Interesting parallels between Flint water and Nipomo Mesa

Nathan Sedlaczek, 13, rides a quad with his family at Oceano Dunes SRVA. New dust control measures are being put to the test at Oceano Dunes SVRA (State Vehicle Recreation Area).
Nathan Sedlaczek, 13, rides a quad with his family at Oceano Dunes SRVA. New dust control measures are being put to the test at Oceano Dunes SVRA (State Vehicle Recreation Area). dmiddlecamp@thetribunenews.com

The San Luis Obispo County Health Commission has issued a letter to the county supervisors recommending that the Board of Supervisors respond vigorously to the significant, ongoing health risks endured by residents of the Nipomo Mesa who reside in the dust plume from the Oceano Dunes. We the residents need help to protect us from the ongoing, unresolved, serious health consequences of exposure to airborne particulate matter blowing from the dunes.
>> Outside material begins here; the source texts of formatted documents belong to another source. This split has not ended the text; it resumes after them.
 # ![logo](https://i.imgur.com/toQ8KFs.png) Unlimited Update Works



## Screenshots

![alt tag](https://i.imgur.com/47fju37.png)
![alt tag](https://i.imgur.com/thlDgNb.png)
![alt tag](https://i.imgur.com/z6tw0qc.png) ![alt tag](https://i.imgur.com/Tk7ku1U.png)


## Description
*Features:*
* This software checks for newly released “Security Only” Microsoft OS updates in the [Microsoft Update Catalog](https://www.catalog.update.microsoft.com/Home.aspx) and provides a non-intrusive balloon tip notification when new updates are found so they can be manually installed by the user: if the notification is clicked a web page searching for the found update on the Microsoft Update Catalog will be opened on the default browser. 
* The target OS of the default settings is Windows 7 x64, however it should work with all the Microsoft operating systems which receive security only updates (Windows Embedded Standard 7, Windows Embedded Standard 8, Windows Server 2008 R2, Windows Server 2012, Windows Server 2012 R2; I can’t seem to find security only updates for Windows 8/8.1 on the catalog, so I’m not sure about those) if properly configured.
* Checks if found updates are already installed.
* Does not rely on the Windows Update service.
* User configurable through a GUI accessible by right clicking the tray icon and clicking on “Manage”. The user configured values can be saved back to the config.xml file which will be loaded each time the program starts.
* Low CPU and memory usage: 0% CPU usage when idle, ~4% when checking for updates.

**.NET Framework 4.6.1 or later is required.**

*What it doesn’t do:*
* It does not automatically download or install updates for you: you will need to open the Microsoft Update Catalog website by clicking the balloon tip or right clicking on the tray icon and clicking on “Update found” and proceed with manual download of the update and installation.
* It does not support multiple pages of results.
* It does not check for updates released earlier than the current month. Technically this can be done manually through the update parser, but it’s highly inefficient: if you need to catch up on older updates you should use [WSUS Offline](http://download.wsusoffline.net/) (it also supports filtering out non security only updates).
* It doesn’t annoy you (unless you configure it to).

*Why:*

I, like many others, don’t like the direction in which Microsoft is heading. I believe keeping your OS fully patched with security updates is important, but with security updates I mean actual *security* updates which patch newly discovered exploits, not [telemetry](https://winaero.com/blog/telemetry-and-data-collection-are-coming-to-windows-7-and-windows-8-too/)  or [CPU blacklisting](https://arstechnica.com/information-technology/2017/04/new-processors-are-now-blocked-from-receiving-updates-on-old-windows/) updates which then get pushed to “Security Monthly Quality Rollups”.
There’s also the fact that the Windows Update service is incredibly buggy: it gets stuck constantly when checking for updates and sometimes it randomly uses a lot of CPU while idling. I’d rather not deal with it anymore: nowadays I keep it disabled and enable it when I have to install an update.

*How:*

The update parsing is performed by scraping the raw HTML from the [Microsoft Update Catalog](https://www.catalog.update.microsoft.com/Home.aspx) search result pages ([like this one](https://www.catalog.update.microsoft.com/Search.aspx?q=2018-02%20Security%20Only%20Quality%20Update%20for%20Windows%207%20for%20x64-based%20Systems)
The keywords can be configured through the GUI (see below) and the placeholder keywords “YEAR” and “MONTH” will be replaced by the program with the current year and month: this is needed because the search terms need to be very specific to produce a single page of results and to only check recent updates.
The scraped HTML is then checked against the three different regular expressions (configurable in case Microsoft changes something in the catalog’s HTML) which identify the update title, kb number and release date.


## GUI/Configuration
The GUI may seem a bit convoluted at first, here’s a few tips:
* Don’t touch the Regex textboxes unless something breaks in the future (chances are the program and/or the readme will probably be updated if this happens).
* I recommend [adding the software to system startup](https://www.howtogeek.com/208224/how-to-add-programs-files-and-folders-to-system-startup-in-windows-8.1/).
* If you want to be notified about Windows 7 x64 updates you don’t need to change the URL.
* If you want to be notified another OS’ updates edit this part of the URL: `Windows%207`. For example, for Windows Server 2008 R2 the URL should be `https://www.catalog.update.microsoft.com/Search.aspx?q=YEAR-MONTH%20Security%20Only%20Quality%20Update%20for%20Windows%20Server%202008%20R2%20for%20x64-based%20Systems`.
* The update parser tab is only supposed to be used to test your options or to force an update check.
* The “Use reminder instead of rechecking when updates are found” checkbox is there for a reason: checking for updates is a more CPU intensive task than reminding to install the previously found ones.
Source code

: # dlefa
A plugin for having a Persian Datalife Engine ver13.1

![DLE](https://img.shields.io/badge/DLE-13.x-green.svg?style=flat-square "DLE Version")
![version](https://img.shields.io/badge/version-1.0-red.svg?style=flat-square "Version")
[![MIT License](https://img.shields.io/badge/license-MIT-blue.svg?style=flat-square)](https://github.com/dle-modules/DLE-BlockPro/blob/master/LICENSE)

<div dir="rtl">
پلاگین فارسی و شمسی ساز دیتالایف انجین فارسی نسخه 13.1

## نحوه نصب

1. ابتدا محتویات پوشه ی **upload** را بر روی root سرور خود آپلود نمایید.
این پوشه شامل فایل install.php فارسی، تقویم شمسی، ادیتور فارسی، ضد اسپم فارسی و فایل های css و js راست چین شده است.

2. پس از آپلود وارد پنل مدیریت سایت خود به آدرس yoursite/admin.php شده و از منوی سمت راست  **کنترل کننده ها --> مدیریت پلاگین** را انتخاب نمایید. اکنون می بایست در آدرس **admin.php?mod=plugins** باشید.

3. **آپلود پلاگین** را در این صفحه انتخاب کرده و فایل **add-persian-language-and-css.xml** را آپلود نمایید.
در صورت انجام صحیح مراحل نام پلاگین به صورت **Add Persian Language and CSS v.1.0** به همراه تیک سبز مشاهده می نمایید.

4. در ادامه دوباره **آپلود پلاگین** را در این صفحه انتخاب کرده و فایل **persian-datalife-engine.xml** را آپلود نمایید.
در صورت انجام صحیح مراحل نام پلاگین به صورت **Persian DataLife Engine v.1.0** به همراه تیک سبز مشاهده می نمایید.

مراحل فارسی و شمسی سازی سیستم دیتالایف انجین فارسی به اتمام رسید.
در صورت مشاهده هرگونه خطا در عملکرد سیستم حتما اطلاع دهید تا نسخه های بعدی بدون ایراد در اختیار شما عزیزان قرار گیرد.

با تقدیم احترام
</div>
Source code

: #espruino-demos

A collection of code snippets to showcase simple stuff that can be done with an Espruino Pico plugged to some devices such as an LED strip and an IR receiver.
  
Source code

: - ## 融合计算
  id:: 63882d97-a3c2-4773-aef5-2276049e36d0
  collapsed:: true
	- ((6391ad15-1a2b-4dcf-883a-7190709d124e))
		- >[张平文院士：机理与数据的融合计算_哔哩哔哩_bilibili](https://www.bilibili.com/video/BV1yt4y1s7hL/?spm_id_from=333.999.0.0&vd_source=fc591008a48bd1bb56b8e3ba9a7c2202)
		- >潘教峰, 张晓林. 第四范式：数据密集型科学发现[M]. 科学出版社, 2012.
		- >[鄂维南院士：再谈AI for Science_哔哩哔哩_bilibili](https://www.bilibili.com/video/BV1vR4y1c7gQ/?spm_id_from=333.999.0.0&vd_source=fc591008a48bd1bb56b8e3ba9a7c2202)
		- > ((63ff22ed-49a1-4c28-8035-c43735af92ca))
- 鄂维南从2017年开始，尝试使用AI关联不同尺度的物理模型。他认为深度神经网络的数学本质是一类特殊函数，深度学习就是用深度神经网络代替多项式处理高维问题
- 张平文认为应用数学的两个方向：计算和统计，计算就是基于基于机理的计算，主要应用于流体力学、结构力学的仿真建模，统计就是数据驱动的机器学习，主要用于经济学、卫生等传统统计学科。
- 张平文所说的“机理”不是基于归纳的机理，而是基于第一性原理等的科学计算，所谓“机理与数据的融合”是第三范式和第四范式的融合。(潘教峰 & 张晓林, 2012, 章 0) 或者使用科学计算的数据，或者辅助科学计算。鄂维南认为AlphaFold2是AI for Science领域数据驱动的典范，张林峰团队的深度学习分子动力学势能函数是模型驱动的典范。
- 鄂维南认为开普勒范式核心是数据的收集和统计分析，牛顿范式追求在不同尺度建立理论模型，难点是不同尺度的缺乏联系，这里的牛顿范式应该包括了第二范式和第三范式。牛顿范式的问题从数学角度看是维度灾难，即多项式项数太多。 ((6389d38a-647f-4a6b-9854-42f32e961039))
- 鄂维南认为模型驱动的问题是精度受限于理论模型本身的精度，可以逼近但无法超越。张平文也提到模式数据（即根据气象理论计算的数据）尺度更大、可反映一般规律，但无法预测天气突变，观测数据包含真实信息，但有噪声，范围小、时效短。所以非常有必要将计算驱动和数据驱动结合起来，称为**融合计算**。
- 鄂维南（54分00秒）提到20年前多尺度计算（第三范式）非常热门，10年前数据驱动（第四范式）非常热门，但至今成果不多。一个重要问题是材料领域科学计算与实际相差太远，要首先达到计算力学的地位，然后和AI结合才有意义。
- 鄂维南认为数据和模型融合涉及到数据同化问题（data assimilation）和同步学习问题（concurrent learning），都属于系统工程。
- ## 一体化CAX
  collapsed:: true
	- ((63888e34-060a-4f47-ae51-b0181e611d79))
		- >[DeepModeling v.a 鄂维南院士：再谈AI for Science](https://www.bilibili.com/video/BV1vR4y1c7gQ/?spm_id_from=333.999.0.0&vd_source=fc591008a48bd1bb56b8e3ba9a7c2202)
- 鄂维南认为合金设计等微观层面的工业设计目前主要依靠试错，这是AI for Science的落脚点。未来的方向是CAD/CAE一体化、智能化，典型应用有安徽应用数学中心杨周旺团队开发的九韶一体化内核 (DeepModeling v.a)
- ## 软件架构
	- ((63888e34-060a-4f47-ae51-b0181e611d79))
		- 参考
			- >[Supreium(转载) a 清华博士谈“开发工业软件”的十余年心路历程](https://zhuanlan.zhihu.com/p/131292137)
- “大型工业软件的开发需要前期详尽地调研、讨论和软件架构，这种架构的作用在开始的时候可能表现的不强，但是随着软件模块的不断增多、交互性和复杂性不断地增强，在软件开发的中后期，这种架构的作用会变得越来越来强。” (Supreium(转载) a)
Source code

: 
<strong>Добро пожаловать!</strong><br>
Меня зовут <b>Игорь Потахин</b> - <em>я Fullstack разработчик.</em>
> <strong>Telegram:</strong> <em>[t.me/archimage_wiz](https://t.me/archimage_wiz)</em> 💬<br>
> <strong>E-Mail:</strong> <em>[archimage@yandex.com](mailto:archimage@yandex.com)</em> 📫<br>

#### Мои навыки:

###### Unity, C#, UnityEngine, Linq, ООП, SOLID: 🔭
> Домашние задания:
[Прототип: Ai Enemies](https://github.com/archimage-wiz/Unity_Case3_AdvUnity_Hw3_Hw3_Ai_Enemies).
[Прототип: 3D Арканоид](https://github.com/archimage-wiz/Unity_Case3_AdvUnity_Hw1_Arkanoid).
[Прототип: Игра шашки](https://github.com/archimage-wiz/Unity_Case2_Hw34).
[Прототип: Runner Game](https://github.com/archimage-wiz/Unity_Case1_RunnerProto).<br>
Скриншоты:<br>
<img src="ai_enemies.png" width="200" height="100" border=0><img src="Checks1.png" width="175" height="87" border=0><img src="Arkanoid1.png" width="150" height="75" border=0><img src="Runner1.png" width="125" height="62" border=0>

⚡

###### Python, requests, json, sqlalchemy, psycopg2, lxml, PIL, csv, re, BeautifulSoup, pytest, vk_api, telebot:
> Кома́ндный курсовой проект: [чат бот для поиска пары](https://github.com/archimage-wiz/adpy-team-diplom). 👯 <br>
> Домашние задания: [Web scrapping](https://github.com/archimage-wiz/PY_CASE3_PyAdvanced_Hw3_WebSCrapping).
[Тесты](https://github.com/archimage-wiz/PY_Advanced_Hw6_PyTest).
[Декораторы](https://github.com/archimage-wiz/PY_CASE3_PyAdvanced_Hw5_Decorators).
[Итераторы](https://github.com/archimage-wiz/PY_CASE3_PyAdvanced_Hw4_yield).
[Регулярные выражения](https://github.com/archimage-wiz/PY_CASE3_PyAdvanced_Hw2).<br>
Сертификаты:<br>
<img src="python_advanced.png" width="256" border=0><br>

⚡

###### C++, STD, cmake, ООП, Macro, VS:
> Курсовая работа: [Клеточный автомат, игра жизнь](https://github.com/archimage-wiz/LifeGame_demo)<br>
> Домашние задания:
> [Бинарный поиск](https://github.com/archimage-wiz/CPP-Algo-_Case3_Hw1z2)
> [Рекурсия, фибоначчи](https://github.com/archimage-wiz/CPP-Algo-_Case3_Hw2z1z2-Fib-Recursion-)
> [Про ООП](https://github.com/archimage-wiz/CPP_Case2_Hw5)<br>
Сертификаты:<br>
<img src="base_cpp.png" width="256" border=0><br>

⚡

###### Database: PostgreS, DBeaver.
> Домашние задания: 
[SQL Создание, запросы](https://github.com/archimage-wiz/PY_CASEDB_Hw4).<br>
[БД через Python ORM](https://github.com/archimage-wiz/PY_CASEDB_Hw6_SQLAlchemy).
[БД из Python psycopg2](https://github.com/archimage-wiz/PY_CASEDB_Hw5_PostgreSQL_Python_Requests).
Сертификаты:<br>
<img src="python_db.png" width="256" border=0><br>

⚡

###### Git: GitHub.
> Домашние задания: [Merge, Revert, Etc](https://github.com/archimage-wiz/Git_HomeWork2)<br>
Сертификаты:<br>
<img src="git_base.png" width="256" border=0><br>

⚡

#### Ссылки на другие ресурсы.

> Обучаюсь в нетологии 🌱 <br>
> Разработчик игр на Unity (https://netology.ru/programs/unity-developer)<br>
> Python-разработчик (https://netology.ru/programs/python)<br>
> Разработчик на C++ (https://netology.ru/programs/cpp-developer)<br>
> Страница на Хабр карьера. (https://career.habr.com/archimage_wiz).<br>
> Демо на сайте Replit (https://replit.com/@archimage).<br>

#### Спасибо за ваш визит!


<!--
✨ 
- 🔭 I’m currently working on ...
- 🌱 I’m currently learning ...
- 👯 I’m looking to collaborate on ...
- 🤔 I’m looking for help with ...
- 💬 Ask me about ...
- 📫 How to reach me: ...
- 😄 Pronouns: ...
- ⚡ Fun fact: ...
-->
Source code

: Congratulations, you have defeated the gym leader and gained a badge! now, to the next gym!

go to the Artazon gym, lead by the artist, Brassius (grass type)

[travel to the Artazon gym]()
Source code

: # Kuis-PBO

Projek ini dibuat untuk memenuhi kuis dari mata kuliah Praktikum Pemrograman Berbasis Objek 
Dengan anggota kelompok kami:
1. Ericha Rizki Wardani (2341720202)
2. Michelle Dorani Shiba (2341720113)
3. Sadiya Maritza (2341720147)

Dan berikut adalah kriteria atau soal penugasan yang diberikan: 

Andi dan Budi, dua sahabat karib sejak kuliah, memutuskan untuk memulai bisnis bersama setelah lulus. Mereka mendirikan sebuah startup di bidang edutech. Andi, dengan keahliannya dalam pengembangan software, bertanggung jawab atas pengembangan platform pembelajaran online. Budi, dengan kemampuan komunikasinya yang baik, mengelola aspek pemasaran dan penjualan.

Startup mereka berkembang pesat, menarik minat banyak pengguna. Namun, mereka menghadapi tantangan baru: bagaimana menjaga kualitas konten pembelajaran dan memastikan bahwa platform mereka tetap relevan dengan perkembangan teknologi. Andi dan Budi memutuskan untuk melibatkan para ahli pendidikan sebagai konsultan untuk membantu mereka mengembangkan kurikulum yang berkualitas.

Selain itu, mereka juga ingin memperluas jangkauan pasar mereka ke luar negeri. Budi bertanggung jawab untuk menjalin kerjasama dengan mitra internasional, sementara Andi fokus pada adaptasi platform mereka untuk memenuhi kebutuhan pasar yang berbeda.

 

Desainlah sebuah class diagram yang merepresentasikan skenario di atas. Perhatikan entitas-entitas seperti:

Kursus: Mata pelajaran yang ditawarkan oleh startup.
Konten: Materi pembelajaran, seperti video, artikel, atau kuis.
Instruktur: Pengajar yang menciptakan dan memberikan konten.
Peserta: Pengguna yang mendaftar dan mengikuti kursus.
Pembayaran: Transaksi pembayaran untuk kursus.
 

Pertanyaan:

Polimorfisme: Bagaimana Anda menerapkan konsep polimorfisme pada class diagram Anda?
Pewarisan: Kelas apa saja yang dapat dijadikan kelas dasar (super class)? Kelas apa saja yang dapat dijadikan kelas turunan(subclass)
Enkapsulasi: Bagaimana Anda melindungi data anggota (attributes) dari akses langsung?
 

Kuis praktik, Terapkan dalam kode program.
Last week, I watched “Nova” on PBS, which presented “Poisoned Water,” a documentary telling how one woman identified the risks of untreated water used by the residents of Flint, Michigan. Samples were sent to the EPA. Their tests revealed high levels of lead and found that the city was not treating the water as required by law. Then a professor from Virginia Tech got involved and enticed students to gather more water samples, and tests indicated high levels of lead, three times the level of hazardous waste. Officials in Flint, at the state house and EPA tried to ignore the problem and attacked the scientists for spreading false information.

Finally, truth prevailed and corrective measures were implemented; 13 criminal indictments were issued. A comparison to our situation is evident.